■ WHAT THE EXERCISE ASKS
Check every line of the entries below for "mathbb", and copy the lines that have it.

Data records:
- - -

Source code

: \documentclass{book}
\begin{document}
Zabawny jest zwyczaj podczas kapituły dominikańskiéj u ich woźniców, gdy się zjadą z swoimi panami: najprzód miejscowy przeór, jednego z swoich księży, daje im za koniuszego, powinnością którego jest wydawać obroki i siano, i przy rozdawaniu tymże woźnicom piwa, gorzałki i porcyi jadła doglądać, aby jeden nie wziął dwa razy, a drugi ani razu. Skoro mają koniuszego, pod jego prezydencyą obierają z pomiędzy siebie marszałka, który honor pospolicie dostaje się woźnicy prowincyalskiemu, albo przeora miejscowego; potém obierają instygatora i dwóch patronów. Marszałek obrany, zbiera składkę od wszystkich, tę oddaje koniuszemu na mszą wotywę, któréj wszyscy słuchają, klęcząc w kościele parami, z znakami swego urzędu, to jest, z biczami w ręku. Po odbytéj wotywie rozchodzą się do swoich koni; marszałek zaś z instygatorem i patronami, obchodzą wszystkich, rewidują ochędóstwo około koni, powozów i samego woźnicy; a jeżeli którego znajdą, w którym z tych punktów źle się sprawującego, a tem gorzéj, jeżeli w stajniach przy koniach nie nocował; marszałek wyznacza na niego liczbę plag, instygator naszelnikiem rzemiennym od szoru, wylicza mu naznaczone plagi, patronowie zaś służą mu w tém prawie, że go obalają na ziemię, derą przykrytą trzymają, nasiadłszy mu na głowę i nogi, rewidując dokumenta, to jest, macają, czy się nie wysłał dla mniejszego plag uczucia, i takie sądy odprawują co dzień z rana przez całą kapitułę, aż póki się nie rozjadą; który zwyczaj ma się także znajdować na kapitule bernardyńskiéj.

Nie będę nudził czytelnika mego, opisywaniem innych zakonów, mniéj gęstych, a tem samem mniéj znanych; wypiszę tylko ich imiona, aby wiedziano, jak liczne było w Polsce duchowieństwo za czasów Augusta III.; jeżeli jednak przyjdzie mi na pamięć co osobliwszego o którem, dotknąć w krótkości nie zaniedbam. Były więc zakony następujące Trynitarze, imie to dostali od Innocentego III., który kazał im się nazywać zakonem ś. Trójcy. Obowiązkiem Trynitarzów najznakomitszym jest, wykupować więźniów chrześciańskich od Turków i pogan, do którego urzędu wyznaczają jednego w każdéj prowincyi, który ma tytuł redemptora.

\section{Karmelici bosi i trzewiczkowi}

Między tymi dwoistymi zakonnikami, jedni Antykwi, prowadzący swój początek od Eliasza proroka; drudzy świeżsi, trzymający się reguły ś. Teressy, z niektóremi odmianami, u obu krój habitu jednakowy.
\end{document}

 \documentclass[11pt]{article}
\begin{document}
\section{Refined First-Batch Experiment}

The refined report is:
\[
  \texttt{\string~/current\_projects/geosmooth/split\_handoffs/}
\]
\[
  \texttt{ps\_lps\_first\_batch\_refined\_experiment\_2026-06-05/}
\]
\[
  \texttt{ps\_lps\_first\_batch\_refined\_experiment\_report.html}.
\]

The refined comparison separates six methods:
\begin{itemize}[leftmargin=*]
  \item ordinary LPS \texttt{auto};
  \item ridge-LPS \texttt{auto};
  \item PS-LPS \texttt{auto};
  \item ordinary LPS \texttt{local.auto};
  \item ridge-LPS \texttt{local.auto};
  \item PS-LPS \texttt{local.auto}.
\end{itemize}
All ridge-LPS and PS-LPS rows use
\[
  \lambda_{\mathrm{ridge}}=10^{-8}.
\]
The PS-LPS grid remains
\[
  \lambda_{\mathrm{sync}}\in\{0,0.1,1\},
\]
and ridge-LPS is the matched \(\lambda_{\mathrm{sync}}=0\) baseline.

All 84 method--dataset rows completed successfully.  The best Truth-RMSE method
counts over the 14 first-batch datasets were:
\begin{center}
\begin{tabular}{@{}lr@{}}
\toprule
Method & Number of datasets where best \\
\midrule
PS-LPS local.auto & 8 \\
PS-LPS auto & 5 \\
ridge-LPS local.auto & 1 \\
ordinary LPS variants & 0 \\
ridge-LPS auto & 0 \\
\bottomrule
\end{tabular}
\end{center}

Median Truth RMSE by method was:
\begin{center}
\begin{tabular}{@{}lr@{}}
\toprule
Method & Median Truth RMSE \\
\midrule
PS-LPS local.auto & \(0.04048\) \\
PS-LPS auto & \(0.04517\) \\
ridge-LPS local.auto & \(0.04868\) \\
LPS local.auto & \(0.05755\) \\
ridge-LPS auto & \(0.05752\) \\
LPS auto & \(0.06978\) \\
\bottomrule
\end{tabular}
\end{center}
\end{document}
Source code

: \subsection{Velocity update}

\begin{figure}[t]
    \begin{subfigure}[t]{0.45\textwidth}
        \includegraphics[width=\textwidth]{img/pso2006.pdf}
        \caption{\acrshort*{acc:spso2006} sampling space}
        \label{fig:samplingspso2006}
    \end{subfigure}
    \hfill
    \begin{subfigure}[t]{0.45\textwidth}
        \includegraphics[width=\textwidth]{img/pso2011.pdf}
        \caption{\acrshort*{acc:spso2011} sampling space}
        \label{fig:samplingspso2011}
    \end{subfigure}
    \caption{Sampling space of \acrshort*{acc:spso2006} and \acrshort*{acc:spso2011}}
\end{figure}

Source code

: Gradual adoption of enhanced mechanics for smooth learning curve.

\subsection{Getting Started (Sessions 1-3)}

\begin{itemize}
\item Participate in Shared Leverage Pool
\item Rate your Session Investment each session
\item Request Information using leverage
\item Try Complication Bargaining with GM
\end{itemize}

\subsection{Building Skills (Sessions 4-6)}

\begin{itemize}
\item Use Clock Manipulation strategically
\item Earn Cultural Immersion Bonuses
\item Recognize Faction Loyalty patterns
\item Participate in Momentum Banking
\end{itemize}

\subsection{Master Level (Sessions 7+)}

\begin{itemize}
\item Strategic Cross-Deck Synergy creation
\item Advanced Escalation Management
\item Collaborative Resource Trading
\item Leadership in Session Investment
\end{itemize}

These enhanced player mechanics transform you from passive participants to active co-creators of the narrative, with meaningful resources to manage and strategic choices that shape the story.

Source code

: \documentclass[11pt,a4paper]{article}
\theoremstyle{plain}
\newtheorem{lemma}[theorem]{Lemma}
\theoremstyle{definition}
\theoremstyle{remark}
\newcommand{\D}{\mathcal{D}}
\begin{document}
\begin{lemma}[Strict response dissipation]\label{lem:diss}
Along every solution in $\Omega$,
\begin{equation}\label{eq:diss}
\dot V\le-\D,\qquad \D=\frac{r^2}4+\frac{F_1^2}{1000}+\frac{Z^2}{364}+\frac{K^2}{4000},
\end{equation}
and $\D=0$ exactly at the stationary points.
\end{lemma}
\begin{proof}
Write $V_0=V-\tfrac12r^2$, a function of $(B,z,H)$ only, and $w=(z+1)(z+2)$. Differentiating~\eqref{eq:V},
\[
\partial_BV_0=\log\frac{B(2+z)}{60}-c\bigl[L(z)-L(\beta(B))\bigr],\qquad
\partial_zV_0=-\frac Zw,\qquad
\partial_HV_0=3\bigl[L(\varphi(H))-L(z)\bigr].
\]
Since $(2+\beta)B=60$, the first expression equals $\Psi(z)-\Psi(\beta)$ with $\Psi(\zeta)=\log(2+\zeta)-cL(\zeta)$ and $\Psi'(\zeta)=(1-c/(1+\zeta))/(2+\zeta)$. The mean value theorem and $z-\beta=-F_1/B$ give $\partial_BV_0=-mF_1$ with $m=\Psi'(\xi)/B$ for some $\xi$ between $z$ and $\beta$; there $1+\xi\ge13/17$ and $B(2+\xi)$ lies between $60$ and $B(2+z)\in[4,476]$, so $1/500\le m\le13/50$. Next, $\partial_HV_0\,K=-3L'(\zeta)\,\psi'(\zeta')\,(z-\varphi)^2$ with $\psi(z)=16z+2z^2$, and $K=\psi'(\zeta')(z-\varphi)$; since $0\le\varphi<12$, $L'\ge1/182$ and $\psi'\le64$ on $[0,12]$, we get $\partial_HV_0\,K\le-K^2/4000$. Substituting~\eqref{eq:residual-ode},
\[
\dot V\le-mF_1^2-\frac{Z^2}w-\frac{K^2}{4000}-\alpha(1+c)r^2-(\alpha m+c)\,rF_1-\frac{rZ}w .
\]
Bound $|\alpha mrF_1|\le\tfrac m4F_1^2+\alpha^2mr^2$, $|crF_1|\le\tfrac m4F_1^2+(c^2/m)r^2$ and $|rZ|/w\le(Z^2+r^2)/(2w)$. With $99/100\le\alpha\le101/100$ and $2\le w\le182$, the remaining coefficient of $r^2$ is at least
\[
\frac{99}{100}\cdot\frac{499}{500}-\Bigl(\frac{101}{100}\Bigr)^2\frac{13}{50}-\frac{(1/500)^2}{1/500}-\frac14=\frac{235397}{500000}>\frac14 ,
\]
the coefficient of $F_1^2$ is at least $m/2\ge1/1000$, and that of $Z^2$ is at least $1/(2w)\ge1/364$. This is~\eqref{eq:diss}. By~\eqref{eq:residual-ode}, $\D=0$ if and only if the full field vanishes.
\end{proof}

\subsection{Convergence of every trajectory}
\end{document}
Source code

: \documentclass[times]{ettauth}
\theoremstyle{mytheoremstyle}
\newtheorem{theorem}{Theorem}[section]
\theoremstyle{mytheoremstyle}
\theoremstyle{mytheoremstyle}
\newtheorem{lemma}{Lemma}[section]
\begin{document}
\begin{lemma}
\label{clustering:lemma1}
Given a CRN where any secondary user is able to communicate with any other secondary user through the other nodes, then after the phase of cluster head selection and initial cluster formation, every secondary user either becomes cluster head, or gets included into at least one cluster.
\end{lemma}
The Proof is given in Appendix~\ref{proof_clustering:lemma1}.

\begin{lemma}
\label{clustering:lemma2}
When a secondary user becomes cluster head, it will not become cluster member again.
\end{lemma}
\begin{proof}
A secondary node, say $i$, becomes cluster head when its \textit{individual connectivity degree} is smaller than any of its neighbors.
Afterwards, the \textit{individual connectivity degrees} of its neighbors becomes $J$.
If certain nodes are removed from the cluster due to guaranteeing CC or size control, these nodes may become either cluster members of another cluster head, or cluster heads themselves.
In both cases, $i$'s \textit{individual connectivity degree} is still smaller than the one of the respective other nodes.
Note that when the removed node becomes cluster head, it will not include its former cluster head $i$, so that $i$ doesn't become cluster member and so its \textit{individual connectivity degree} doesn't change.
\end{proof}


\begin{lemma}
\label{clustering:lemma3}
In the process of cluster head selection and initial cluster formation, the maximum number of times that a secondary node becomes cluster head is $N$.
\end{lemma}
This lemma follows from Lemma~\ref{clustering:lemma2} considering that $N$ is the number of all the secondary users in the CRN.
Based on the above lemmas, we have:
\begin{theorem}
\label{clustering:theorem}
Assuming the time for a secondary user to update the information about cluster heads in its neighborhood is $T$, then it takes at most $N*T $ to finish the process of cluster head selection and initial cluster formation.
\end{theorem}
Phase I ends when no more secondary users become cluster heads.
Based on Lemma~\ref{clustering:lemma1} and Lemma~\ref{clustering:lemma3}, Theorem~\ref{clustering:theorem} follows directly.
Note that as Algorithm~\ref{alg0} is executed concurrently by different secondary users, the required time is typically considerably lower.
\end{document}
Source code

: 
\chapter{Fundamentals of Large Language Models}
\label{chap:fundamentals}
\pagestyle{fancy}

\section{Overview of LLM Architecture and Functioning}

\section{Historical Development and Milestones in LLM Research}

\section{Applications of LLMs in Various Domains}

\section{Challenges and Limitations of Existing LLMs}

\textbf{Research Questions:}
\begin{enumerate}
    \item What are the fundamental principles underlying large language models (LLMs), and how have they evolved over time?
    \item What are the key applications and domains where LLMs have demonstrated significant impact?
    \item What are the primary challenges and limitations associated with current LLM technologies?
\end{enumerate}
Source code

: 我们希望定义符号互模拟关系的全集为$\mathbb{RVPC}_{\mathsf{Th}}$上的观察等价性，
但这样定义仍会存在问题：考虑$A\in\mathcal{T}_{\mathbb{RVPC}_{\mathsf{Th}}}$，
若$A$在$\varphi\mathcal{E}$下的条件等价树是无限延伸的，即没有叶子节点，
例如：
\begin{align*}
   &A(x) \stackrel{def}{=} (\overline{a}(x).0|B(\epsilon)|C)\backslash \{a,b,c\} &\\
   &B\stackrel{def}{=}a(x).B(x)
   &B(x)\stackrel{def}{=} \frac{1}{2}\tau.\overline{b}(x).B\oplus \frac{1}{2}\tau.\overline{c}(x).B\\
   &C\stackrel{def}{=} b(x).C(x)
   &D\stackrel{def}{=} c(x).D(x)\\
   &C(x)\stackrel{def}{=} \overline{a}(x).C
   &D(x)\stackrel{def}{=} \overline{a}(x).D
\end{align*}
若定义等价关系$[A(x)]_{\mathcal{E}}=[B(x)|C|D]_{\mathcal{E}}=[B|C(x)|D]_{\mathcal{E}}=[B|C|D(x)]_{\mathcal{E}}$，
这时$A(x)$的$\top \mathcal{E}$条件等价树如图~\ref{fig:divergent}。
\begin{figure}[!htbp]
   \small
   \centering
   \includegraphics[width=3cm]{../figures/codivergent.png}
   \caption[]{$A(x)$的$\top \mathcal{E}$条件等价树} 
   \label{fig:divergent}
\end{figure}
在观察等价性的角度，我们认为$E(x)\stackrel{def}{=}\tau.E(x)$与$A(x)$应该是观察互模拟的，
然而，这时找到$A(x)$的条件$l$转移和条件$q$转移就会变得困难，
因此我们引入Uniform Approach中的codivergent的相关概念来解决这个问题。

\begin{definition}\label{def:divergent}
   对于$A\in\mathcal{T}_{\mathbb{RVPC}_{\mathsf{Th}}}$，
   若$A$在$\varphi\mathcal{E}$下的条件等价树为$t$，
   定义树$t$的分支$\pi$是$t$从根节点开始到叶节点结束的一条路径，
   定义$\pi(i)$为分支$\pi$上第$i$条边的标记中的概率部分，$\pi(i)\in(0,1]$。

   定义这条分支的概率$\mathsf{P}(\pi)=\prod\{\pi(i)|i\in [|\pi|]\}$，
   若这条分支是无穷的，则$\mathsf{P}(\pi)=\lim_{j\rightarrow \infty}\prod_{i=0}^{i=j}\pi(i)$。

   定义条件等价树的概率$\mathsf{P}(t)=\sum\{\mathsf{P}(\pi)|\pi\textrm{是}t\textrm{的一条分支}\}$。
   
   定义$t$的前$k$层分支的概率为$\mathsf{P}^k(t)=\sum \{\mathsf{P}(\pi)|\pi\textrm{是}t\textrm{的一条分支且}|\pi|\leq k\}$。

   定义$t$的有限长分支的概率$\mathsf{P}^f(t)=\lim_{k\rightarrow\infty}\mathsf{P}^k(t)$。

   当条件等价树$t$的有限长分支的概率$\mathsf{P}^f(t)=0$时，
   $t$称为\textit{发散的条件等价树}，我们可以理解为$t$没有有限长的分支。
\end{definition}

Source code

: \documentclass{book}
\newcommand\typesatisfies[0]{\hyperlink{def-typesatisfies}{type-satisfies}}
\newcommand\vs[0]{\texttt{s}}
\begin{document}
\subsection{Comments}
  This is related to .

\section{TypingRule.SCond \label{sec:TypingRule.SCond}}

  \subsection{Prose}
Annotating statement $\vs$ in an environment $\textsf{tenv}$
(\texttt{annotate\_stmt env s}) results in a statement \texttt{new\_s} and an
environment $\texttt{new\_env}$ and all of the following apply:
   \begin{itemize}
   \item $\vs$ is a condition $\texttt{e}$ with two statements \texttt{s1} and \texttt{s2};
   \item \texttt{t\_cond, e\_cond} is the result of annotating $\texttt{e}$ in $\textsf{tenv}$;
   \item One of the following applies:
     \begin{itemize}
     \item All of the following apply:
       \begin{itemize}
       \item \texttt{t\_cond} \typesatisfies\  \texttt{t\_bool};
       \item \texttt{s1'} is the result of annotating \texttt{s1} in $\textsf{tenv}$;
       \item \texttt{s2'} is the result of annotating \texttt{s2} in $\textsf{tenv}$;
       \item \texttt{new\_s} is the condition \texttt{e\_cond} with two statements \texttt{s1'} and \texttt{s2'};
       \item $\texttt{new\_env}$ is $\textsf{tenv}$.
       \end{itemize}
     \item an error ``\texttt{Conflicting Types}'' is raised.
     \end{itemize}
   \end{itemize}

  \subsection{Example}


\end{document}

- - -

■ SOLUTION TO THE PROBLEM
: 我们希望定义符号互模拟关系的全集为$\mathbb{RVPC}_{\mathsf{Th}}$上的观察等价性，
但这样定义仍会存在问题：考虑$A\in\mathcal{T}_{\mathbb{RVPC}_{\mathsf{Th}}}$，
   对于$A\in\mathcal{T}_{\mathbb{RVPC}_{\mathsf{Th}}}$，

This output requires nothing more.